ブザーが鳴る。晶子も宇神も合田も気持ちが悪くなる。仕方なく晶子が出ると、失踪していたはずの敏恵が立っている。客間に招き入れて、宇神と合田がさきほど晶子から聞いた金沢での話を持ち出す。ところが敏恵は8年前に睡眠薬を飲んだことを否定する。敏恵の回想で、再び壁のスライドの風景は8年前へ。晶子の寮の部屋に敏恵がやってきて、高志と金沢を出ようとする晶子をなじる。興奮した敏恵は手にした睡眠薬の小瓶から錠剤を飲もうとする。争う二人。回想が飛び、ベッドに寝ている敏恵。刑事の事情聴取に応じて、自分が多量に睡眠薬を飲んだと話す。「あの時の私には、もうどちらでもよかったんです。なにもかもお仕舞いやと思って――」。それから数日後、晶子は金沢を後にして東京へ旅立った。
再び現在。敏恵の話を聞いて、晶子は猛然と反論する。睡眠薬は常用していた敏恵が故意に飲みすぎたのだと。興奮してくる晶子と敏恵。晶子は敏恵に嫉妬していると責めると、敏恵は高志を諦めてくれたから感謝していると言う。晶子は知らないだろうが、自分はあれ以降もしょっちゅう高志と会っていたと言う。敏恵が入院したとき、高志からそのことを聞いて入院費用を負担したのも自分なのだ。それから高志は平気で晶子からお金を持っていったのだ。だが、反論する晶子に無情にも敏江は高志が死んだことを告げる。
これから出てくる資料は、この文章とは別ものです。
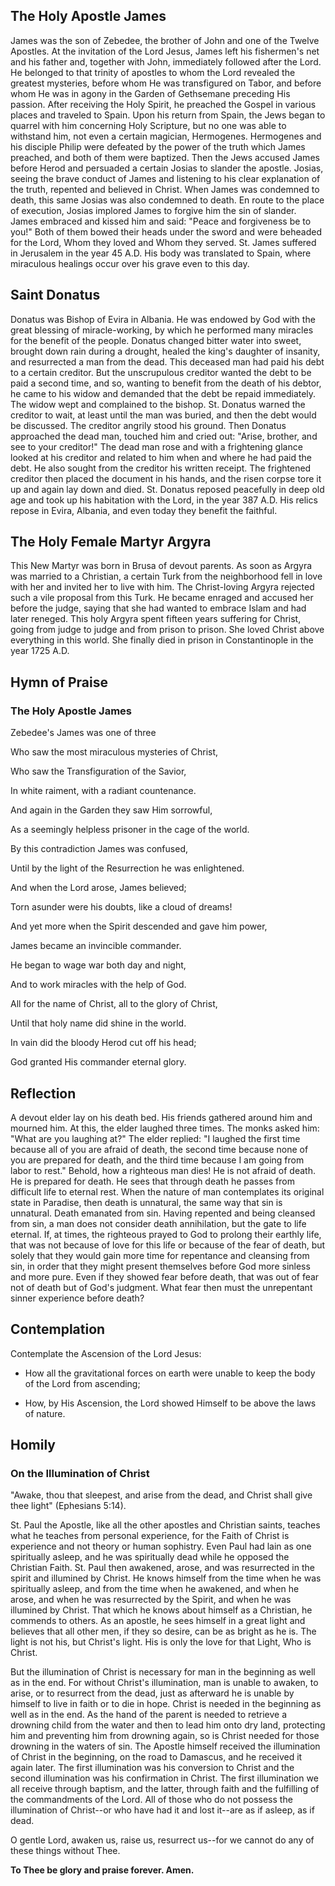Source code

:## The Holy Apostle James

James was the son of Zebedee, the brother of John and one of the Twelve Apostles. At the invitation of the Lord Jesus, James left his fishermen's net and his father and, together with John, immediately followed after the Lord. He belonged to that trinity of apostles to whom the Lord revealed the greatest mysteries, before whom He was transfigured on Tabor, and before whom He was in agony in the Garden of Gethsemane preceding His passion. After receiving the Holy Spirit, he preached the Gospel in various places and traveled to Spain. Upon his return from Spain, the Jews began to quarrel with him concerning Holy Scripture, but no one was able to withstand him, not even a certain magician, Hermogenes. Hermogenes and his disciple Philip were defeated by the power of the truth which James preached, and both of them were baptized. Then the Jews accused James before Herod and persuaded a certain Josias to slander the apostle. Josias, seeing the brave conduct of James and listening to his clear explanation of the truth, repented and believed in Christ. When James was condemned to death, this same Josias was also condemned to death. En route to the place of execution, Josias implored James to forgive him the sin of slander. James embraced and kissed him and said: "Peace and forgiveness be to you!" Both of them bowed their heads under the sword and were beheaded for the Lord, Whom they loved and Whom they served. St. James suffered in Jerusalem in the year 45 A.D. His body was translated to Spain, where miraculous healings occur over his grave even to this day.


## Saint Donatus

Donatus was Bishop of Evira in Albania. He was endowed by God with the great blessing of miracle-working, by which he performed many miracles for the benefit of the people. Donatus changed bitter water into sweet, brought down rain during a drought, healed the king's daughter of insanity, and resurrected a man from the dead. This deceased man had paid his debt to a certain creditor. But the unscrupulous creditor wanted the debt to be paid a second time, and so, wanting to benefit from the death of his debtor, he came to his widow and demanded that the debt be repaid immediately. The widow wept and complained to the bishop. St. Donatus warned the creditor to wait, at least until the man was buried, and then the debt would be discussed. The creditor angrily stood his ground. Then Donatus approached the dead man, touched him and cried out: "Arise, brother, and see to your creditor!" The dead man rose and with a frightening glance looked at his creditor and related to him when and where he had paid the debt. He also sought from the creditor his written receipt. The frightened creditor then placed the document in his hands, and the risen corpse tore it up and again lay down and died. St. Donatus reposed peacefully in deep old age and took up his habitation with the Lord, in the year 387 A.D. His relics repose in Evira, Albania, and even today they benefit the faithful.


## The Holy Female Martyr Argyra

This New Martyr was born in Brusa of devout parents. As soon as Argyra was married to a Christian, a certain Turk from the neighborhood fell in love with her and invited her to live with him. The Christ-loving Argyra rejected such a vile proposal from this Turk. He became enraged and accused her before the judge, saying that she had wanted to embrace Islam and had later reneged. This holy Argyra spent fifteen years suffering for Christ, going from judge to judge and from prison to prison. She loved Christ above everything in this world. She finally died in prison in Constantinople in the year 1725 A.D.


## Hymn of Praise

### The Holy Apostle James

Zebedee's James was one of three

Who saw the most miraculous mysteries of Christ,

Who saw the Transfiguration of the Savior,

In white raiment, with a radiant countenance.

And again in the Garden they saw Him sorrowful,

As a seemingly helpless prisoner in the cage of the world.

By this contradiction James was confused,

Until by the light of the Resurrection he was enlightened.

And when the Lord arose, James believed;

Torn asunder were his doubts, like a cloud of dreams!

And yet more when the Spirit descended and gave him power,

James became an invincible commander.

He began to wage war both day and night,

And to work miracles with the help of God.

All for the name of Christ, all to the glory of Christ,

Until that holy name did shine in the world.

In vain did the bloody Herod cut off his head;

God granted His commander eternal glory.


## Reflection

A devout elder lay on his death bed. His friends gathered around him and mourned him. At this, the elder laughed three times. The monks asked him: "What are you laughing at?" The elder replied: "I laughed the first time because all of you are afraid of death, the second time because none of you are prepared for death, and the third time because I am going from labor to rest." Behold, how a righteous man dies! He is not afraid of death. He is prepared for death. He sees that through death he passes from difficult life to eternal rest. When the nature of man contemplates its original state in Paradise, then death is unnatural, the same way that sin is unnatural. Death emanated from sin. Having repented and being cleansed from sin, a man does not consider death annihilation, but the gate to life eternal. If, at times, the righteous prayed to God to prolong their earthly life, that was not because of love for this life or because of the fear of death, but solely that they would gain more time for repentance and cleansing from sin, in order that they might present themselves before God more sinless and more pure. Even if they showed fear before death, that was out of fear not of death but of God's judgment. What fear then must the unrepentant sinner experience before death?


## Contemplation

Contemplate the Ascension of the Lord Jesus:

- How all the gravitational forces on earth were unable to keep the body of the Lord from ascending;

- How, by His Ascension, the Lord showed Himself to be above the laws of nature.


## Homily

### On the Illumination of Christ

"Awake, thou that sleepest, and arise from the dead, and Christ shall give thee light" (Ephesians 5:14).

St. Paul the Apostle, like all the other apostles and Christian saints, teaches what he teaches from personal experience, for the Faith of Christ is experience and not theory or human sophistry. Even Paul had lain as one spiritually asleep, and he was spiritually dead while he opposed the Christian Faith. St. Paul then awakened, arose, and was resurrected in the spirit and illumined by Christ. He knows himself from the time when he was spiritually asleep, and from the time when he awakened, and when he arose, and when he was resurrected by the Spirit, and when he was illumined by Christ. That which he knows about himself as a Christian, he commends to others. As an apostle, he sees himself in a great light and believes that all other men, if they so desire, can be as bright as he is. The light is not his, but Christ's light. His is only the love for that Light, Who is Christ.

But the illumination of Christ is necessary for man in the beginning as well as in the end. For without Christ's illumination, man is unable to awaken, to arise, or to resurrect from the dead, just as afterward he is unable by himself to live in faith or to die in hope. Christ is needed in the beginning as well as in the end. As the hand of the parent is needed to retrieve a drowning child from the water and then to lead him onto dry land, protecting him and preventing him from drowning again, so is Christ needed for those drowning in the waters of sin. The Apostle himself received the illumination of Christ in the beginning, on the road to Damascus, and he received it again later. The first illumination was his conversion to Christ and the second illumination was his confirmation in Christ. The first illumination we all receive through baptism, and the latter, through faith and the fulfilling of the commandments of the Lord. All of those who do not possess the illumination of Christ--or who have had it and lost it--are as if asleep, as if dead.

O gentle Lord, awaken us, raise us, resurrect us--for we cannot do any of these things without Thee.

**To Thee be glory and praise forever. Amen.**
すでに夜が明けようとしている。帰ろうとする敏恵に晶子は何故来たのかと問うが敏恵は無言のまま玄関を出て行く。客間に戻ると、そこにいた宇神が晶子に「あの夜、君には殺意があったんだろ?」と声をかける。晶子は無言である。そこに玄関のブザーが鳴る。

宇神「誰だ」
男は詰問するように聞く。女はもう普段の落ち着きを取り戻していた。
晶子「――あの人だわ?」
宇神「あの人?」
晶子「そうよ、あの鳴らし方でわかるわ」
宇神「最上高志だというのか」
晶子「(頷く)」
宇神「彼は死んだのじゃなかったのか」
晶子「(微かに笑おうとする)」
宇神「君は知ってたんだな、そうだろ」
晶子「(笑おうとする努力とは逆に、女の表情は強ばってしまう)」
宇神「――早く行ってやれよ」

 ブザーが鳴り続ける。女は客間から現れると、ゆっくり玄関に近づいていく。朝の陽を浴びて、硝子戸に映る男の影。